Jean Dermine (Insead): «La crise bancaire est davantage due à un problème de liquidité plus qu’à un problème d’insolvabilité.» (Photo: D.R.)

Jean Dermine (Insead): «La crise bancaire est davantage due à un problème de liquidité plus qu’à un problème d’insolvabilité.» (Photo: D.R.)

Avec Bâle III, le nouveau dispositif prudentiel destiné aux établissements financiers, le professeur de finance à l’Insead craint une tendance naturelle des banques à placer un nombre important d’actifs hors bilan, en réponse au coût trop élevé de la liquidité.

Monsieur Dermine, quelle est la logique sous-jacente aux ratios de solvabilité et de liquidité préconisés par le Comité de Bâle?

«Tout d’abord, la crise bancaire est à mon avis davantage due à un problème de liquidité plus qu’à un problème d’insolvabilité. Elle a débuté quand le monde s’est rendu compte que les banques avaient financé des actifs à long terme par des dettes à court terme. Le secteur financier s’est alors demandé où les banques trouveraient la liquidité et les fonds propres nécessaires au refinancement de ses actifs titrisés.

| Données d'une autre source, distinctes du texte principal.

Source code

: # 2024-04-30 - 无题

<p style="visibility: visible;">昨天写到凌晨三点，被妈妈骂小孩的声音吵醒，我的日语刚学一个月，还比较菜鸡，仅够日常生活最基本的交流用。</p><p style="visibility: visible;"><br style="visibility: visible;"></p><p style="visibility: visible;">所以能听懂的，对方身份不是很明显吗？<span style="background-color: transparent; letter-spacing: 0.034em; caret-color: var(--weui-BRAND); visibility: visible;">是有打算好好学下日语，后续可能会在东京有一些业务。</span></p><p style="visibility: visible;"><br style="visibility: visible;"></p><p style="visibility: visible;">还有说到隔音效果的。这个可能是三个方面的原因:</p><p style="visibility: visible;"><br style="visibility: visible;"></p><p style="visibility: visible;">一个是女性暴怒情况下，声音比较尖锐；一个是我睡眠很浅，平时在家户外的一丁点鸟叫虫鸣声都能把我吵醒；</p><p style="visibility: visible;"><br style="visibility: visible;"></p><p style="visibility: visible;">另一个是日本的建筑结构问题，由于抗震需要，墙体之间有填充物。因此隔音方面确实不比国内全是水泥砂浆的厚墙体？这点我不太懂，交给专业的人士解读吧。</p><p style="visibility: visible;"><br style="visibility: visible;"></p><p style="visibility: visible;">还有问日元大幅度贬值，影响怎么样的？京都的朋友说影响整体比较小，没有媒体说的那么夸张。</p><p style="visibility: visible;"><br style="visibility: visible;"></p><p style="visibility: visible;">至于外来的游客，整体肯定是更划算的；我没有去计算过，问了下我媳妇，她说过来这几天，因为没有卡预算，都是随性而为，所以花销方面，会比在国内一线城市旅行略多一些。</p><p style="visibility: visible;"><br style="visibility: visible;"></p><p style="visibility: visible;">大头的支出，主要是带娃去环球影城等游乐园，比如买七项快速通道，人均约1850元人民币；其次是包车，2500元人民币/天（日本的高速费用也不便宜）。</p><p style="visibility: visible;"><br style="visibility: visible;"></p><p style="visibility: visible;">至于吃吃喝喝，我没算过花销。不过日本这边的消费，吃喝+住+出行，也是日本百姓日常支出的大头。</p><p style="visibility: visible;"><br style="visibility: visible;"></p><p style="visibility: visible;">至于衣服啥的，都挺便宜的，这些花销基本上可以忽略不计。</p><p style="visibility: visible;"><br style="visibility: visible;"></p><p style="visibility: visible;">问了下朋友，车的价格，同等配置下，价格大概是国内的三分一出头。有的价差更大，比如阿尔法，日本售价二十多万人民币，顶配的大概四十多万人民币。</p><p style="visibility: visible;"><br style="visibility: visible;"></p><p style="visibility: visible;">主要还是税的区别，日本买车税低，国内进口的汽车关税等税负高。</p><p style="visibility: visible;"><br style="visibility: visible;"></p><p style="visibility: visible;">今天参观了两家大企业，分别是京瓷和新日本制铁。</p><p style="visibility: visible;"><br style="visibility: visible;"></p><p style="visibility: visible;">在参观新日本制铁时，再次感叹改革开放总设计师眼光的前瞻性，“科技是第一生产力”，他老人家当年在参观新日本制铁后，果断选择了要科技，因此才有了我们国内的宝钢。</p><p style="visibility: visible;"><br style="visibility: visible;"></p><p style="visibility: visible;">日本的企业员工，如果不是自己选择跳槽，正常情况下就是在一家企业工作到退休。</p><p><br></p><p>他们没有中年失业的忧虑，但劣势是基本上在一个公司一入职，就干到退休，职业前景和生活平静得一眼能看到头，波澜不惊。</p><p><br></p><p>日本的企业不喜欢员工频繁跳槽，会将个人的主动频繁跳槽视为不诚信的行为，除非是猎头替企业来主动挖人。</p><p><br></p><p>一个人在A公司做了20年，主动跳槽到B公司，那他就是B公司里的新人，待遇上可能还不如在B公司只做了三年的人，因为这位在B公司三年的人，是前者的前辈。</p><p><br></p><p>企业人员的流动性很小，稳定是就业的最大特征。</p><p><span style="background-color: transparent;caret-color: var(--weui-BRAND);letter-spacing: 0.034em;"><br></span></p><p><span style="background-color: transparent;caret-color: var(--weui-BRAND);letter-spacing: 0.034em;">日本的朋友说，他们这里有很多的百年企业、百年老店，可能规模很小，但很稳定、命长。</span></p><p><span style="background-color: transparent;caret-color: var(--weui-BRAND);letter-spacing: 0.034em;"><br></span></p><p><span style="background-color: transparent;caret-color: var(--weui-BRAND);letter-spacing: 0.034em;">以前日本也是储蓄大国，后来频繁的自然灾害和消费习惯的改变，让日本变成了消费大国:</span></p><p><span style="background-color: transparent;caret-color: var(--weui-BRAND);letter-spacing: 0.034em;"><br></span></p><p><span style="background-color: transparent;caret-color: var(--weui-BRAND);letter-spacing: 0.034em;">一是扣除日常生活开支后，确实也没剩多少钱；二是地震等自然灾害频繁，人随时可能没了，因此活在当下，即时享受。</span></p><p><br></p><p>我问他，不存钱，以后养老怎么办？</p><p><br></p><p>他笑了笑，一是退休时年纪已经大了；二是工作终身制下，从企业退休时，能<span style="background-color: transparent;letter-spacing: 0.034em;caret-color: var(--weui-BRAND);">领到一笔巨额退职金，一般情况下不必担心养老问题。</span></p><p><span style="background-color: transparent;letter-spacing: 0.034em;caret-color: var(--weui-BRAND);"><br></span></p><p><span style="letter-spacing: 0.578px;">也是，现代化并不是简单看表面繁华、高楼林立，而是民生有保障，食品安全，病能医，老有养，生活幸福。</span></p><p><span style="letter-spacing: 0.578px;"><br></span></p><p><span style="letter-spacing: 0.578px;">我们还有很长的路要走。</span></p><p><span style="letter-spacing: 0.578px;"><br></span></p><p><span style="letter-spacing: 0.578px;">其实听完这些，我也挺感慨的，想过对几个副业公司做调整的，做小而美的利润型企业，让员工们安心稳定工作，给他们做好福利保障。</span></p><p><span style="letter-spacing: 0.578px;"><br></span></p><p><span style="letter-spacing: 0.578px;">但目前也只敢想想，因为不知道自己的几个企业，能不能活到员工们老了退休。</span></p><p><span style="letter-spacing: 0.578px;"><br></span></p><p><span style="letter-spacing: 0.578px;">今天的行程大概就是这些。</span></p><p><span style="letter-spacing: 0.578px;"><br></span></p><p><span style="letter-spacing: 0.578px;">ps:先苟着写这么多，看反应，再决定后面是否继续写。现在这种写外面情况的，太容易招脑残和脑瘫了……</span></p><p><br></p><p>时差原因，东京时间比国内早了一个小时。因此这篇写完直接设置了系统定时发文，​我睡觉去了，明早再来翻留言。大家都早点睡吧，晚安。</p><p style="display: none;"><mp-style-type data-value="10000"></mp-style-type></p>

Bâle III prévoit donc pour 2015, le liquidity cover­age ratio. Pour tous les emprunts bancaires à court terme, les banques devront détenir des actifs liquides qui leur permettent de faire face à des retraits bancaires sur un mois. Pour financer les portefeuilles d’actifs liquides à court terme, elles vont devoir émettre des titres à long terme.

Le Grand-Duché a été moins affecté par la crise bancaire. Pourquoi ses banques devraient obéir à des règles de liquidité aussi strictes?

«Sur un plan académique, la question est tout à fait valide parce qu’un des rôles fondamentaux de la banque est la transformation de maturité, à savoir emprunter à court terme et financer les actifs à long terme. Or quand les autorités la contraignent à détenir des actifs liquides pour couvrir des dépôts à court terme, cela réduit très fortement ce rôle de transformation.

Personnellement, je trouve que la règle de Bâle III, selon laquelle les banques doivent avoir des liquidités sur une période d’un mois, me paraît tout à fait exagérée et coûteuse. Car si une banque fait face à une crise de liquidité à court terme lors d’une panique bancaire, mais qu’elle reste solvable, dans ce cas, il est tout à fait normal que la banque centrale prête les liquidités nécessaires, conformément à son rôle historique de prêteur en dernier ressort.

D’un autre côté, si une banque n’est pas solvable et que les pertes sont telles que ses fonds propres sont totalement épuisés, que des liquidités soient imposées sur 15 jours ou un mois ne va rien changer. La banque sera en faillite.

Et le ratio de solvabilité donc…

«Vu la crise, les banques centrales veulent forcer les banques à détenir plus de fonds propres. D’où la proposition de Bâle III, dans l’avenir, – et là cela devient un petit peu compliqué – de garder un minimum réglementaire de 8%. Dans ces 8%, il faudra que 4,5% soient de vrais fonds propres (des actions ordinaires, ndlr.). En plus de ces 8%, 2,5% de volant de conservation sont ajoutés. De ces 10,5%, il faudra que 7% soient des fonds propres purs.

Enfin, une proposition stipule que, en plus de ces 10,5%, un coussin supplémentaire de 1,5% soit alimenté quand le cycle économique va bien. Pour atteindre un ratio de 12%. En revanche, dans des temps de récession, les ratios applicables seraient plus proches de 10,5%. Ce sont les fonds propres dynamiques. Très concrètement et sur une base réglementaire, les banques qui étaient gérées avec 2,5% de fonds propres doivent l’être aujourd’hui avec 7%. Il s’agit donc d’une augmentation très forte.

Qu’en est-il du risque de titrisation?

«Si les banques détiennent des actifs, elles vont avoir besoin de fonds propres plus élevés. Cela sera plus coûteux de faire de l’intermédiation financière classique, c’est-à-dire d’emprunter puis de garder les actifs au bilan. Cela va donc créer un instinct majeur à la titrisation. C’est le grand problème non résolu par Bâle III et celui-là même qui a causé la crise. Cette titrisation avec des titres à long terme financés par des titres à court terme. Bâle III ne touche pas du tout à cette question. Si elle réglemente les banques, elle ne se focalise pas du tout sur ce qui se passe en dehors et ce shadow banking.»